TASK STATEMENT |
Exact repetition is required: output every record in full.

Collection entries
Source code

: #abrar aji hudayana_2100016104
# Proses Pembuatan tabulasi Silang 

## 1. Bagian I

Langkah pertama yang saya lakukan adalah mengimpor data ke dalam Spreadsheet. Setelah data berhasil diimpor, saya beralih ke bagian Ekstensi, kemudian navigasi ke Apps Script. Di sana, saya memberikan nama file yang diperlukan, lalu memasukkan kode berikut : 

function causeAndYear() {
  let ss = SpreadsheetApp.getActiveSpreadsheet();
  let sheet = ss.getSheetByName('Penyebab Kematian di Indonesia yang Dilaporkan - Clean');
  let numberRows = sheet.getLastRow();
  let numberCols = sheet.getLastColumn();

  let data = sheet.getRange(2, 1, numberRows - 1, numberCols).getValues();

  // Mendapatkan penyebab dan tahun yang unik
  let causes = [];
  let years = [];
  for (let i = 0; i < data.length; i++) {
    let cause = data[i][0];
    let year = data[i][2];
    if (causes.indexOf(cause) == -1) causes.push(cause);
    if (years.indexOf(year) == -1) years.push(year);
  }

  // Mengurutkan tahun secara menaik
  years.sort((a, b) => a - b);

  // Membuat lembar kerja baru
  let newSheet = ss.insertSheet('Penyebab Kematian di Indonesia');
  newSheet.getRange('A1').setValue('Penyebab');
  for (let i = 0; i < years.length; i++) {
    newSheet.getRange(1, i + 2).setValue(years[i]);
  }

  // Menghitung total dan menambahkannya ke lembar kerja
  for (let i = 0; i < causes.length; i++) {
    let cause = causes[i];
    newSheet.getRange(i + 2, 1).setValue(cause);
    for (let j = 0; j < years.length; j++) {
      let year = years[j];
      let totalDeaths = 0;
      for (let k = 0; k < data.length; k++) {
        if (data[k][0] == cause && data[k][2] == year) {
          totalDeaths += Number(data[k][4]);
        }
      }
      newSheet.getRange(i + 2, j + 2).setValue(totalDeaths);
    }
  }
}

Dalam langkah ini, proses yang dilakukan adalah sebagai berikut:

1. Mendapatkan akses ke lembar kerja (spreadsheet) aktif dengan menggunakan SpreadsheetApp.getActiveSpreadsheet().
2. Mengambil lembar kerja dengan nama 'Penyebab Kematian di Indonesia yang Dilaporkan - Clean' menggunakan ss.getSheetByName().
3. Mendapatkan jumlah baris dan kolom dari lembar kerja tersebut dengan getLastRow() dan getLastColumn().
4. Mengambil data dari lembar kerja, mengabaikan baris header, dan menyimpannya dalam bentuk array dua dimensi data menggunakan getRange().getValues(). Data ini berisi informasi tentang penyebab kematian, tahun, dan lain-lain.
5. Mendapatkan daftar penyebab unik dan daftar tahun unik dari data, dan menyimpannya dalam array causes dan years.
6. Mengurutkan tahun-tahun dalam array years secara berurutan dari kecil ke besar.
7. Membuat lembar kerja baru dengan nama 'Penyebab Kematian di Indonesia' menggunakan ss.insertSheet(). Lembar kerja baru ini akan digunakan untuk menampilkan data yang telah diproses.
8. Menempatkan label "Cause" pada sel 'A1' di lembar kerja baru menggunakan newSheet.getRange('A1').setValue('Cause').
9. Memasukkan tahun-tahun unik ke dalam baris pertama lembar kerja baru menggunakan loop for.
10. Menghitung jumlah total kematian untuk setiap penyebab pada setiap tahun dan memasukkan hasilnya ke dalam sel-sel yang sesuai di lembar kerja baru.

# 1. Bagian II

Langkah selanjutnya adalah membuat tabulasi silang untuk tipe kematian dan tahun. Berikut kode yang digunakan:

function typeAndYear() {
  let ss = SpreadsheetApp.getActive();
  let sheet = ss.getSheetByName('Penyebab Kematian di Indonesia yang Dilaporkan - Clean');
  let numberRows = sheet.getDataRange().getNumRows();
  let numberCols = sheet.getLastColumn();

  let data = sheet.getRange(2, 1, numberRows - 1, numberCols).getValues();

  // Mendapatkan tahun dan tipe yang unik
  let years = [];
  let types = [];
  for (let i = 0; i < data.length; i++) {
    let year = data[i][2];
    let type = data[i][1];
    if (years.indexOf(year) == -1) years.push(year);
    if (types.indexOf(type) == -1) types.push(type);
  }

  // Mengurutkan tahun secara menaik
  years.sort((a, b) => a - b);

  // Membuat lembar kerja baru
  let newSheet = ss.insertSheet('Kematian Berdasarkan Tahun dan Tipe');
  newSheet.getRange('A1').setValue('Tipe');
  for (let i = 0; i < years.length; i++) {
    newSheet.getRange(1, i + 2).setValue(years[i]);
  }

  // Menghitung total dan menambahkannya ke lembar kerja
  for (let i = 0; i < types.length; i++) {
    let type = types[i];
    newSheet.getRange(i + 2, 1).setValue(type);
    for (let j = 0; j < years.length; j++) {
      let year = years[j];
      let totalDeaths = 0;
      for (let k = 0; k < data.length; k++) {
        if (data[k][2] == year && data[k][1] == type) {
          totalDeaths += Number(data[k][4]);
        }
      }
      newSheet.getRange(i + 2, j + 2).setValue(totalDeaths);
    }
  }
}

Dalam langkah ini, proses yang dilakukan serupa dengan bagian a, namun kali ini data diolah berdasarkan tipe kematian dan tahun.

YOUR SOLUTION |
Source code

: #abrar aji hudayana_2100016104
# Proses Pembuatan tabulasi Silang 

## 1. Bagian I

Langkah pertama yang saya lakukan adalah mengimpor data ke dalam Spreadsheet. Setelah data berhasil diimpor, saya beralih ke bagian Ekstensi, kemudian navigasi ke Apps Script. Di sana, saya memberikan nama file yang diperlukan, lalu memasukkan kode berikut : 

function causeAndYear() {
  let ss = SpreadsheetApp.getActiveSpreadsheet();
  let sheet = ss.getSheetByName('Penyebab Kematian di Indonesia yang Dilaporkan - Clean');
  let numberRows = sheet.getLastRow();
  let numberCols = sheet.getLastColumn();

  let data = sheet.getRange(2, 1, numberRows - 1, numberCols).getValues();

  // Mendapatkan penyebab dan tahun yang unik
  let causes = [];
  let years = [];
  for (let i = 0; i < data.length; i++) {
    let cause = data[i][0];
    let year = data[i][2];
    if (causes.indexOf(cause) == -1) causes.push(cause);
    if (years.indexOf(year) == -1) years.push(year);
  }

  // Mengurutkan tahun secara menaik
  years.sort((a, b) => a - b);

  // Membuat lembar kerja baru
  let newSheet = ss.insertSheet('Penyebab Kematian di Indonesia');
  newSheet.getRange('A1').setValue('Penyebab');
  for (let i = 0; i < years.length; i++) {
    newSheet.getRange(1, i + 2).setValue(years[i]);
  }

  // Menghitung total dan menambahkannya ke lembar kerja
  for (let i = 0; i < causes.length; i++) {
    let cause = causes[i];
    newSheet.getRange(i + 2, 1).setValue(cause);
    for (let j = 0; j < years.length; j++) {
      let year = years[j];
      let totalDeaths = 0;
      for (let k = 0; k < data.length; k++) {
        if (data[k][0] == cause && data[k][2] == year) {
          totalDeaths += Number(data[k][4]);
        }
      }
      newSheet.getRange(i + 2, j + 2).setValue(totalDeaths);
    }
  }
}

Dalam langkah ini, proses yang dilakukan adalah sebagai berikut:

1. Mendapatkan akses ke lembar kerja (spreadsheet) aktif dengan menggunakan SpreadsheetApp.getActiveSpreadsheet().
2. Mengambil lembar kerja dengan nama 'Penyebab Kematian di Indonesia yang Dilaporkan - Clean' menggunakan ss.getSheetByName().
3. Mendapatkan jumlah baris dan kolom dari lembar kerja tersebut dengan getLastRow() dan getLastColumn().
4. Mengambil data dari lembar kerja, mengabaikan baris header, dan menyimpannya dalam bentuk array dua dimensi data menggunakan getRange().getValues(). Data ini berisi informasi tentang penyebab kematian, tahun, dan lain-lain.
5. Mendapatkan daftar penyebab unik dan daftar tahun unik dari data, dan menyimpannya dalam array causes dan years.
6. Mengurutkan tahun-tahun dalam array years secara berurutan dari kecil ke besar.
7. Membuat lembar kerja baru dengan nama 'Penyebab Kematian di Indonesia' menggunakan ss.insertSheet(). Lembar kerja baru ini akan digunakan untuk menampilkan data yang telah diproses.
8. Menempatkan label "Cause" pada sel 'A1' di lembar kerja baru menggunakan newSheet.getRange('A1').setValue('Cause').
9. Memasukkan tahun-tahun unik ke dalam baris pertama lembar kerja baru menggunakan loop for.
10. Menghitung jumlah total kematian untuk setiap penyebab pada setiap tahun dan memasukkan hasilnya ke dalam sel-sel yang sesuai di lembar kerja baru.

# 1. Bagian II

Langkah selanjutnya adalah membuat tabulasi silang untuk tipe kematian dan tahun. Berikut kode yang digunakan:

function typeAndYear() {
  let ss = SpreadsheetApp.getActive();
  let sheet = ss.getSheetByName('Penyebab Kematian di Indonesia yang Dilaporkan - Clean');
  let numberRows = sheet.getDataRange().getNumRows();
  let numberCols = sheet.getLastColumn();

  let data = sheet.getRange(2, 1, numberRows - 1, numberCols).getValues();

  // Mendapatkan tahun dan tipe yang unik
  let years = [];
  let types = [];
  for (let i = 0; i < data.length; i++) {
    let year = data[i][2];
    let type = data[i][1];
    if (years.indexOf(year) == -1) years.push(year);
    if (types.indexOf(type) == -1) types.push(type);
  }

  // Mengurutkan tahun secara menaik
  years.sort((a, b) => a - b);

  // Membuat lembar kerja baru
  let newSheet = ss.insertSheet('Kematian Berdasarkan Tahun dan Tipe');
  newSheet.getRange('A1').setValue('Tipe');
  for (let i = 0; i < years.length; i++) {
    newSheet.getRange(1, i + 2).setValue(years[i]);
  }

  // Menghitung total dan menambahkannya ke lembar kerja
  for (let i = 0; i < types.length; i++) {
    let type = types[i];
    newSheet.getRange(i + 2, 1).setValue(type);
    for (let j = 0; j < years.length; j++) {
      let year = years[j];
      let totalDeaths = 0;
      for (let k = 0; k < data.length; k++) {
        if (data[k][2] == year && data[k][1] == type) {
          totalDeaths += Number(data[k][4]);
        }
      }
      newSheet.getRange(i + 2, j + 2).setValue(totalDeaths);
    }
  }
}

Dalam langkah ini, proses yang dilakukan serupa dengan bagian a, namun kali ini data diolah berdasarkan tipe kematian dan tahun.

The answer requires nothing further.